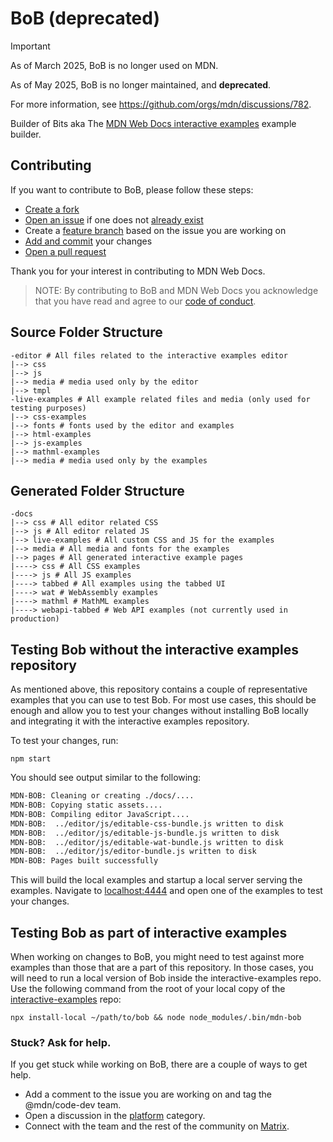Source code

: # BoB (deprecated)

> [!IMPORTANT]
> As of March 2025, BoB is no longer used on MDN.
>
> As of May 2025, BoB is no longer maintained, and **deprecated**.
>
> For more information, see <https://github.com/orgs/mdn/discussions/782>.

Builder of Bits aka The [MDN Web Docs interactive examples](https://github.com/mdn/interactive-examples) example builder.

## Contributing

If you want to contribute to BoB, please follow these steps:

- [Create a fork](https://docs.github.com/en/get-started/quickstart/contributing-to-projects#forking-a-repository)
- [Open an issue](https://docs.github.com/en/issues/tracking-your-work-with-issues/creating-an-issue) if one does not [already exist](https://github.com/mdn/bob/issues)
- Create a [feature branch](https://www.atlassian.com/git/tutorials/comparing-workflows/feature-branch-workflow) based on the issue you are working on
- [Add and commit](https://docs.github.com/en/get-started/quickstart/contributing-to-projects#making-and-pushing-changes) your changes
- [Open a pull request](https://docs.github.com/en/get-started/quickstart/contributing-to-projects#making-a-pull-request)

Thank you for your interest in contributing to MDN Web Docs.

> NOTE: By contributing to BoB and MDN Web Docs you acknowledge that you have read and agree to our [code of conduct](./CODE_OF_CONDUCT.md).

## Source Folder Structure

```
-editor # All files related to the interactive examples editor
|--> css
|--> js
|--> media # media used only by the editor
|--> tmpl
-live-examples # All example related files and media (only used for testing purposes)
|--> css-examples
|--> fonts # fonts used by the editor and examples
|--> html-examples
|--> js-examples
|--> mathml-examples
|--> media # media used only by the examples
```

## Generated Folder Structure

```
-docs
|--> css # All editor related CSS
|--> js # All editor related JS
|--> live-examples # All custom CSS and JS for the examples
|--> media # All media and fonts for the examples
|--> pages # All generated interactive example pages
|----> css # All CSS examples
|----> js # All JS examples
|----> tabbed # All examples using the tabbed UI
|----> wat # WebAssembly examples
|----> mathml # MathML examples
|----> webapi-tabbed # Web API examples (not currently used in production)
```

## Testing Bob without the interactive examples repository

As mentioned above, this repository contains a couple of representative examples that you can use to test Bob. For most use cases, this should be enough and allow you to test your changes without installing BoB locally and integrating it with the interactive examples repository.

To test your changes, run:

```
npm start
```

You should see output similar to the following:

```bash
MDN-BOB: Cleaning or creating ./docs/....
MDN-BOB: Copying static assets....
MDN-BOB: Compiling editor JavaScript....
MDN-BOB:  ../editor/js/editable-css-bundle.js written to disk
MDN-BOB:  ../editor/js/editable-js-bundle.js written to disk
MDN-BOB:  ../editor/js/editable-wat-bundle.js written to disk
MDN-BOB:  ../editor/js/editor-bundle.js written to disk
MDN-BOB: Pages built successfully
```

This will build the local examples and startup a local server serving the examples. Navigate to [localhost:4444](http://127.0.0.1:4444/) and open one of the examples to test your changes.

## Testing Bob as part of interactive examples

When working on changes to BoB, you might need to test against more examples than those that are a part of this repository. In those cases, you will need to run a local version of Bob inside the interactive-examples repo. Use the following command from the root of your local copy of the [interactive-examples](https://github.com/mdn/interactive-examples) repo:

```
npx install-local ~/path/to/bob && node node_modules/.bin/mdn-bob
```

### Stuck? Ask for help.

If you get stuck while working on BoB, there are a couple of ways to get help.

- Add a comment to the issue you are working on and tag the @mdn/code-dev team.
- Open a discussion in the [platform](https://github.com/orgs/mdn/discussions/categories/platform) category.
- Connect with the team and the rest of the community on [Matrix](https://chat.mozilla.org/#/room/#mdn:mozilla.org).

++++++++

§ ACTIVITY: All lines in the records that contain "more" are to be copied and returned.

§ SOLUTION FOR THIS TASK:
> For more information, see <https://github.com/orgs/mdn/discussions/782>.
When working on changes to BoB, you might need to test against more examples than those that are a part of this repository. In those cases, you will need to run a local version of Bob inside the interactive-examples repo. Use the following command from the root of your local copy of the [interactive-examples](https://github.com/mdn/interactive-examples) repo:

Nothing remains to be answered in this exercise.